*** Opening Extracted entries ***

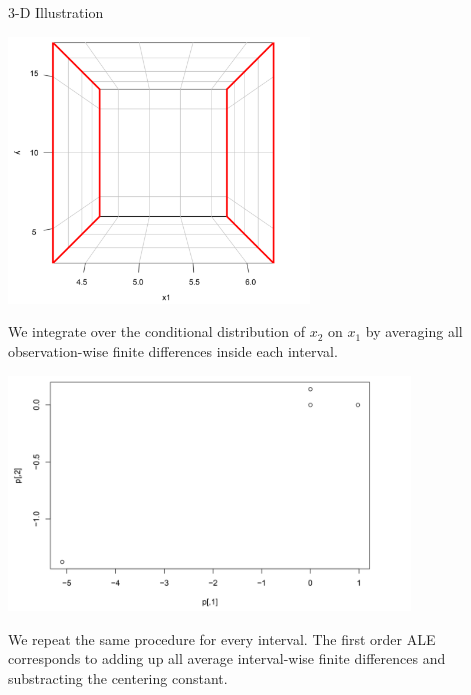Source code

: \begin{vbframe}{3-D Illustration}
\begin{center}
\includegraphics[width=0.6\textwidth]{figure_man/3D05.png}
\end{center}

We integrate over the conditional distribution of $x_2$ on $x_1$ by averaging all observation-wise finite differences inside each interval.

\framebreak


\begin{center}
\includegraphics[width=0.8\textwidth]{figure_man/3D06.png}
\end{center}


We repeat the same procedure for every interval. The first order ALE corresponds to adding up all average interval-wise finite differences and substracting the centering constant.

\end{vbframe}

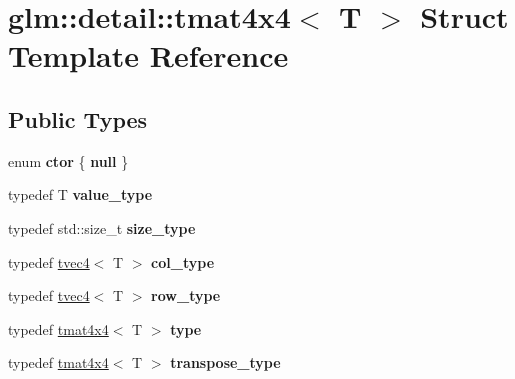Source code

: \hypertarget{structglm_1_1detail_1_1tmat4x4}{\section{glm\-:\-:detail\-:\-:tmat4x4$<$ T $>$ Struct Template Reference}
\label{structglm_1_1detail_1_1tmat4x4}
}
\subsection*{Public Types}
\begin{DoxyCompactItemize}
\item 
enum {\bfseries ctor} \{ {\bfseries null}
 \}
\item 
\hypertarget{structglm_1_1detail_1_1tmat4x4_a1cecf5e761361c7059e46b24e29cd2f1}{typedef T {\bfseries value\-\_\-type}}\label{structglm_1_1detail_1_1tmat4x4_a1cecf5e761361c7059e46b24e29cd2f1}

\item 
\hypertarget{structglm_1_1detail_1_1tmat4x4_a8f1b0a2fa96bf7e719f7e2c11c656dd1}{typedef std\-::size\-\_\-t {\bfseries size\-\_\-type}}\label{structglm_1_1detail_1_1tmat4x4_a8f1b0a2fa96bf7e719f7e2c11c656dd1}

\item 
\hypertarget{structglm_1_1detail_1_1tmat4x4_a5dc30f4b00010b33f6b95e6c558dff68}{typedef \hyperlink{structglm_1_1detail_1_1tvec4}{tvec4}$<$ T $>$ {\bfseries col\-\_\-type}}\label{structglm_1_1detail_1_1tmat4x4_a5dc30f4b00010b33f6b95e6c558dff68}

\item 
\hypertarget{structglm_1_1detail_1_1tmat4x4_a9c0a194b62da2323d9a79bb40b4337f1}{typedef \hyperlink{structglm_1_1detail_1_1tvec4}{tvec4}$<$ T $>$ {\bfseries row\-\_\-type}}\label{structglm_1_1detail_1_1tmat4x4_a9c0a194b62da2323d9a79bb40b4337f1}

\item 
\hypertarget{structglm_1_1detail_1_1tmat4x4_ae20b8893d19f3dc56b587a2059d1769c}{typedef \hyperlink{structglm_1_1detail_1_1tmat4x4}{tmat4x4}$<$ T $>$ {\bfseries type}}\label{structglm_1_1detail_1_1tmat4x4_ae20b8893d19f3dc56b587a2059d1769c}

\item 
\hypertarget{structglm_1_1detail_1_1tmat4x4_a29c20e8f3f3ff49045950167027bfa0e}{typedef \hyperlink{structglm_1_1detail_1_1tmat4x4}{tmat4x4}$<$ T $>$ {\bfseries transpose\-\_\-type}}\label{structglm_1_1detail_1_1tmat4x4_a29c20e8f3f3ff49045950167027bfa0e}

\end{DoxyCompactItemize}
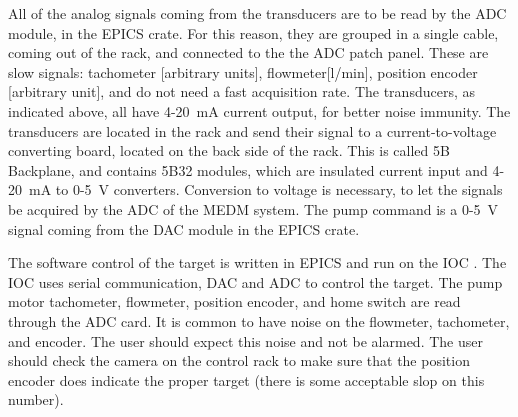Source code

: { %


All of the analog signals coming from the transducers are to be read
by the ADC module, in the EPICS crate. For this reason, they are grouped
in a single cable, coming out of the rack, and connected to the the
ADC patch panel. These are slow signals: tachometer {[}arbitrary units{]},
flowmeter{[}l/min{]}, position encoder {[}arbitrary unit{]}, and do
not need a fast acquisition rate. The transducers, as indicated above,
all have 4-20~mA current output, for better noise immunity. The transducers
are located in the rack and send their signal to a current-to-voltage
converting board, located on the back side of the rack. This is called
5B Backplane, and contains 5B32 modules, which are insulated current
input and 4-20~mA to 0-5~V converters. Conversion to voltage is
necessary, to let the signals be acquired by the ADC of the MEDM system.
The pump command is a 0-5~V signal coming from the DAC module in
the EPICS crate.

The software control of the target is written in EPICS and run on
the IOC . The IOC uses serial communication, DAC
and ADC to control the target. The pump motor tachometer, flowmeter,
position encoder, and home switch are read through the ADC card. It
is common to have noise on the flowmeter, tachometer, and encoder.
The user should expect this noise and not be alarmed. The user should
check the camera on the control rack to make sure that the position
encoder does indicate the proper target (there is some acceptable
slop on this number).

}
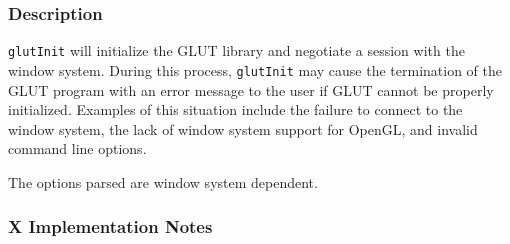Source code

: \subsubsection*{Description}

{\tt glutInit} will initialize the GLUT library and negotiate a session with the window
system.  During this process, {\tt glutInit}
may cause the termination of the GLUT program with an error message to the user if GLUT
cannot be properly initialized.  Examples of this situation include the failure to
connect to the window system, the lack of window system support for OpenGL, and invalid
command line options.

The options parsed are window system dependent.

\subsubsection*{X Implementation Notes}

*** Closing Extracted entries ***

### Exercise aim
Take every line of the material and copy it exactly, leaving out the pictures.

### Finished task
Source code

: \begin{vbframe}{3-D Illustration}
\begin{center}
\includegraphics[width=0.6\textwidth]{figure_man/3D05.png}
\end{center}

We integrate over the conditional distribution of $x_2$ on $x_1$ by averaging all observation-wise finite differences inside each interval.

\framebreak


\begin{center}
\includegraphics[width=0.8\textwidth]{figure_man/3D06.png}
\end{center}


We repeat the same procedure for every interval. The first order ALE corresponds to adding up all average interval-wise finite differences and substracting the centering constant.

\end{vbframe}

Source code

: \hypertarget{structglm_1_1detail_1_1tmat4x4}{\section{glm\-:\-:detail\-:\-:tmat4x4$<$ T $>$ Struct Template Reference}
\label{structglm_1_1detail_1_1tmat4x4}
}
\subsection*{Public Types}
\begin{DoxyCompactItemize}
\item 
enum {\bfseries ctor} \{ {\bfseries null}
 \}
\item 
\hypertarget{structglm_1_1detail_1_1tmat4x4_a1cecf5e761361c7059e46b24e29cd2f1}{typedef T {\bfseries value\-\_\-type}}\label{structglm_1_1detail_1_1tmat4x4_a1cecf5e761361c7059e46b24e29cd2f1}

\item 
\hypertarget{structglm_1_1detail_1_1tmat4x4_a8f1b0a2fa96bf7e719f7e2c11c656dd1}{typedef std\-::size\-\_\-t {\bfseries size\-\_\-type}}\label{structglm_1_1detail_1_1tmat4x4_a8f1b0a2fa96bf7e719f7e2c11c656dd1}

\item 
\hypertarget{structglm_1_1detail_1_1tmat4x4_a5dc30f4b00010b33f6b95e6c558dff68}{typedef \hyperlink{structglm_1_1detail_1_1tvec4}{tvec4}$<$ T $>$ {\bfseries col\-\_\-type}}\label{structglm_1_1detail_1_1tmat4x4_a5dc30f4b00010b33f6b95e6c558dff68}

\item 
\hypertarget{structglm_1_1detail_1_1tmat4x4_a9c0a194b62da2323d9a79bb40b4337f1}{typedef \hyperlink{structglm_1_1detail_1_1tvec4}{tvec4}$<$ T $>$ {\bfseries row\-\_\-type}}\label{structglm_1_1detail_1_1tmat4x4_a9c0a194b62da2323d9a79bb40b4337f1}

\item 
\hypertarget{structglm_1_1detail_1_1tmat4x4_ae20b8893d19f3dc56b587a2059d1769c}{typedef \hyperlink{structglm_1_1detail_1_1tmat4x4}{tmat4x4}$<$ T $>$ {\bfseries type}}\label{structglm_1_1detail_1_1tmat4x4_ae20b8893d19f3dc56b587a2059d1769c}

\item 
\hypertarget{structglm_1_1detail_1_1tmat4x4_a29c20e8f3f3ff49045950167027bfa0e}{typedef \hyperlink{structglm_1_1detail_1_1tmat4x4}{tmat4x4}$<$ T $>$ {\bfseries transpose\-\_\-type}}\label{structglm_1_1detail_1_1tmat4x4_a29c20e8f3f3ff49045950167027bfa0e}

\end{DoxyCompactItemize}
Source code

: { %


All of the analog signals coming from the transducers are to be read
by the ADC module, in the EPICS crate. For this reason, they are grouped
in a single cable, coming out of the rack, and connected to the the
ADC patch panel. These are slow signals: tachometer {[}arbitrary units{]},
flowmeter{[}l/min{]}, position encoder {[}arbitrary unit{]}, and do
not need a fast acquisition rate. The transducers, as indicated above,
all have 4-20~mA current output, for better noise immunity. The transducers
are located in the rack and send their signal to a current-to-voltage
converting board, located on the back side of the rack. This is called
5B Backplane, and contains 5B32 modules, which are insulated current
input and 4-20~mA to 0-5~V converters. Conversion to voltage is
necessary, to let the signals be acquired by the ADC of the MEDM system.
The pump command is a 0-5~V signal coming from the DAC module in
the EPICS crate.

The software control of the target is written in EPICS and run on
the IOC . The IOC uses serial communication, DAC
and ADC to control the target. The pump motor tachometer, flowmeter,
position encoder, and home switch are read through the ADC card. It
is common to have noise on the flowmeter, tachometer, and encoder.
The user should expect this noise and not be alarmed. The user should
check the camera on the control rack to make sure that the position
encoder does indicate the proper target (there is some acceptable
slop on this number).

}
Source code

: \subsubsection*{Description}

{\tt glutInit} will initialize the GLUT library and negotiate a session with the window
system.  During this process, {\tt glutInit}
may cause the termination of the GLUT program with an error message to the user if GLUT
cannot be properly initialized.  Examples of this situation include the failure to
connect to the window system, the lack of window system support for OpenGL, and invalid
command line options.

The options parsed are window system dependent.

\subsubsection*{X Implementation Notes}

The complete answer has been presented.